▸ **INPUT MATERIAL**
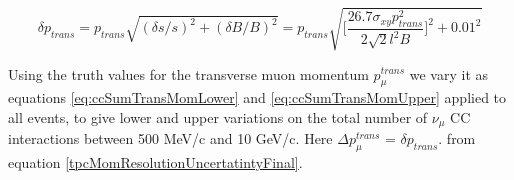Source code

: \begin{equation}
\delta{p_{trans}} = p_{trans}\sqrt{ (\delta{s}/{s})^{2} +  (\delta{B}/{B})^{2} } = 
p_{trans}\sqrt{ \bigg[\frac{26.7 \sigma_{xy} p_{trans}^{2}}{2\sqrt{2}l^{2}B}\bigg]^{2} + 0.01^{2}}
\label{tpcMomResolutionUncertatintyFinal}
\end{equation}
%
%
%

Using the truth values for the transverse muon momentum $p_{\mu}^{trans}$ we vary it as equations \ref{eq:ccSumTransMomLower} and \ref{eq:ccSumTransMomUpper} applied to all events, to give lower and upper variations on the total number of $\nu_{\mu}$ CC interactions between 500 MeV/c and 10 GeV/c. Here $\Delta{p^{trans}_{\mu}}$ = $\delta{p_{trans}}$.
 from equation \ref{tpcMomResolutionUncertatintyFinal}.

▸ **TASK OBJECTIVE**
With the pictures omitted, the records above are to be repeated exactly.

▸ **OUTPUT**
Source code

: \begin{equation}
\delta{p_{trans}} = p_{trans}\sqrt{ (\delta{s}/{s})^{2} +  (\delta{B}/{B})^{2} } = 
p_{trans}\sqrt{ \bigg[\frac{26.7 \sigma_{xy} p_{trans}^{2}}{2\sqrt{2}l^{2}B}\bigg]^{2} + 0.01^{2}}
\label{tpcMomResolutionUncertatintyFinal}
\end{equation}
%
%
%

Using the truth values for the transverse muon momentum $p_{\mu}^{trans}$ we vary it as equations \ref{eq:ccSumTransMomLower} and \ref{eq:ccSumTransMomUpper} applied to all events, to give lower and upper variations on the total number of $\nu_{\mu}$ CC interactions between 500 MeV/c and 10 GeV/c. Here $\Delta{p^{trans}_{\mu}}$ = $\delta{p_{trans}}$.
 from equation \ref{tpcMomResolutionUncertatintyFinal}.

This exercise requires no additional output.